MLFlow is an open source platform for the entire end-to-end machine learning lifecycle. At Indix, we saw it as a good fit within our interal ML Platform as a model repository. We also integrated MLFlow with GoCD, our CI/CD tool of choice for years.
Requirements from a model repository
We see a model repository as being similar to other artifact repositories like Maven and Ivy. It should help us to add and track models based on different libraries (scikit-learn, MLLib, fastText etc.) along with all the associated metadata like the hyperparams and metrics. Essentially, everything that went into training the model (the notebook itself or library version, training data, hyper params etc) and all the output (including the model themselves alongwith all the relevant metrics) should be versioned and available for consumption.
MLFlow as a model repository.
MLFlow is a complete end-to-end machine learning lifecycle platform. The missing piece in our internal ML Platform has been the model repository and MLFlow fit in pretty well. For this purpose we utilize the MLFlow Tracking API and the UI to track our experiments
and the different runs
within them as we iterate on the models.
MLFlow integration with GoCD
Our CI/CD process involves taking builds out of promoted models and performing test set validations, delta stats from previous version, containerization, deployments for online predictions and creating AWS AMIs backed with the model containers for offline batch processing.
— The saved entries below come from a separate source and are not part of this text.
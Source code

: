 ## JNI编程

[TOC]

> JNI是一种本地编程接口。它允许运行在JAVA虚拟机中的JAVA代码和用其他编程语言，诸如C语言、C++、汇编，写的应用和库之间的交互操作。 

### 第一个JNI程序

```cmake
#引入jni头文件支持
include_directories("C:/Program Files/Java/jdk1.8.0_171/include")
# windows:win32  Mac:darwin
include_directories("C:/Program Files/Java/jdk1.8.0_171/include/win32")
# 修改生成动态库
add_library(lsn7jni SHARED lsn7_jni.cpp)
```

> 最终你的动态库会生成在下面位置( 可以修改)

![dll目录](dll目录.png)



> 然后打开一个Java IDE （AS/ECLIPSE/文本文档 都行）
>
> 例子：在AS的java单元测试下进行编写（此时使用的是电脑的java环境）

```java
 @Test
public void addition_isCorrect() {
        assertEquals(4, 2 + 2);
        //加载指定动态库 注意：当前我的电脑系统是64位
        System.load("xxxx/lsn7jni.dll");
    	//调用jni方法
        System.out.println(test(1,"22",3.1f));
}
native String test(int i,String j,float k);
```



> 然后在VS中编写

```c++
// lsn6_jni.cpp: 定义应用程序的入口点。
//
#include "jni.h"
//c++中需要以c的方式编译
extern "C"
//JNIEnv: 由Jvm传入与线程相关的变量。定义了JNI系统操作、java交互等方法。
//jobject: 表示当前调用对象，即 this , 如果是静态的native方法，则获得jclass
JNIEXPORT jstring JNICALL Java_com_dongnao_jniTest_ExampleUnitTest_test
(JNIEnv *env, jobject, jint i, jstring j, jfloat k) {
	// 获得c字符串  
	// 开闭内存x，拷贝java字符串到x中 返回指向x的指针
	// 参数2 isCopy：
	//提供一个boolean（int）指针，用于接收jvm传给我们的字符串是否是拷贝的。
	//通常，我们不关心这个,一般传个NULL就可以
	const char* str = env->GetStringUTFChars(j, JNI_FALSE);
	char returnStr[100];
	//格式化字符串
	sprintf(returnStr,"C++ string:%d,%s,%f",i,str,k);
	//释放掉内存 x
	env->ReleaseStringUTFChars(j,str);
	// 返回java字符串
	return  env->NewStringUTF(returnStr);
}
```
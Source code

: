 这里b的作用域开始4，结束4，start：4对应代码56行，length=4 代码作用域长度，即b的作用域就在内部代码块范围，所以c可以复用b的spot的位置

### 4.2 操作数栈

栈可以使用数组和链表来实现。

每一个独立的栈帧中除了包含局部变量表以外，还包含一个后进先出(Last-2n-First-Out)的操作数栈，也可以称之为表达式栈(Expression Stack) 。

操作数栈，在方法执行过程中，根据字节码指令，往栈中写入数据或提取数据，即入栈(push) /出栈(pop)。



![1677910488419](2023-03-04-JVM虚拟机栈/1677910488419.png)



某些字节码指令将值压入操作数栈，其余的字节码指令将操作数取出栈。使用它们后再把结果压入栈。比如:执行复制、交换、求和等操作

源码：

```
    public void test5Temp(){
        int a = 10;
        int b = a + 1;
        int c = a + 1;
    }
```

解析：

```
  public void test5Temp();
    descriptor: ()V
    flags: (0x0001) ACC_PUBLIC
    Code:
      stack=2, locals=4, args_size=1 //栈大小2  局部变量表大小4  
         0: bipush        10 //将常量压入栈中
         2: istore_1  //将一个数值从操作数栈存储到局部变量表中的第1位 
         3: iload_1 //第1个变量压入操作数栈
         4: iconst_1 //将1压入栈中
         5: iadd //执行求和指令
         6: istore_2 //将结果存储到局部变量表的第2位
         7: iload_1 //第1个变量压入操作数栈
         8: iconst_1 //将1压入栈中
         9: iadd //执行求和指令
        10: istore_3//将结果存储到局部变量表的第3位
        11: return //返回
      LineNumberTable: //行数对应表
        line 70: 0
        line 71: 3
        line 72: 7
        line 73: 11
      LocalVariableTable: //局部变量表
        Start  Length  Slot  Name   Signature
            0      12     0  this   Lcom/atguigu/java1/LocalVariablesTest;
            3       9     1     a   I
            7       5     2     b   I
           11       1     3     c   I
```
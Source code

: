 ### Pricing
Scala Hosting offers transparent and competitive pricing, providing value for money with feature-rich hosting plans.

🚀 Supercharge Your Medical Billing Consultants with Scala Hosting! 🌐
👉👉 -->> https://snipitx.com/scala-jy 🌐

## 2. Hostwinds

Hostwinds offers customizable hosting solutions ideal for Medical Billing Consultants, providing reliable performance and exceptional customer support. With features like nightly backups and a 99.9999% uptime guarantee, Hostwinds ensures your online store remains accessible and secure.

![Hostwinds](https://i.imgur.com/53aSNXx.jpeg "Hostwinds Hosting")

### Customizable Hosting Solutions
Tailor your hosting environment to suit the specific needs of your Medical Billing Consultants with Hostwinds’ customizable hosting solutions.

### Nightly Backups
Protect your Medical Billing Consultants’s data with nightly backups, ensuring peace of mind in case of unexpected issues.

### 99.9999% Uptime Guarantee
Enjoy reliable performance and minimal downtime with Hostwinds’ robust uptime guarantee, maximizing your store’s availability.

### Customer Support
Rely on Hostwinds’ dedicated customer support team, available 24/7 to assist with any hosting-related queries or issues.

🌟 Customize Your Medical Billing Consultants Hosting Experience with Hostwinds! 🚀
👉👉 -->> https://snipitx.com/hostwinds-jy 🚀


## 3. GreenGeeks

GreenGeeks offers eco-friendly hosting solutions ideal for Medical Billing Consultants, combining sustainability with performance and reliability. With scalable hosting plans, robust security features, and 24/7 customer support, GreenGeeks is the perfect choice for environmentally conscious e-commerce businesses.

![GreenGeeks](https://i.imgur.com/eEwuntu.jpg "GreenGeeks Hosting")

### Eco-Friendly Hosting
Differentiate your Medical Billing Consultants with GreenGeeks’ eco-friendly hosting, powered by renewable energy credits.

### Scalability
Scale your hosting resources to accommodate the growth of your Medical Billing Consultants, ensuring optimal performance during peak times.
At every stage, it is essential that it is possible to track back to the model version being used and even the training data and hyperparams used to build the said model. MLFLow makes it easy to track all the inputs and outputs of each and every model building process. GoCD, the open source CI/CD tool from ThoughtWorks makes it trivial to track artifacts as they flow through various CD pipelines. It was a no-brainer that we ended up integrating MLFlow as a package repository in GoCD so that a model deployed in production can be traced back to its corresponding run all the way back to MLFlow.
A run within an experiment that is deemed to be production ready is tagged with a “promote” tag and any time a model is promoted, a new build is triggered on GoCD just like how a new commit to Git triggers a new build.
More details about the open source mlflow-gocd plugin can be found here
Conclusion
MLFlow is an amazing and evolving ML lifecycle tool. It can also be used in parts within your already existing tools and platform. MLFlow with GoCD is the right fit for us at Indix for our level of maturity in building and managing our own ML platforms. Watch this space for more evolutions on this.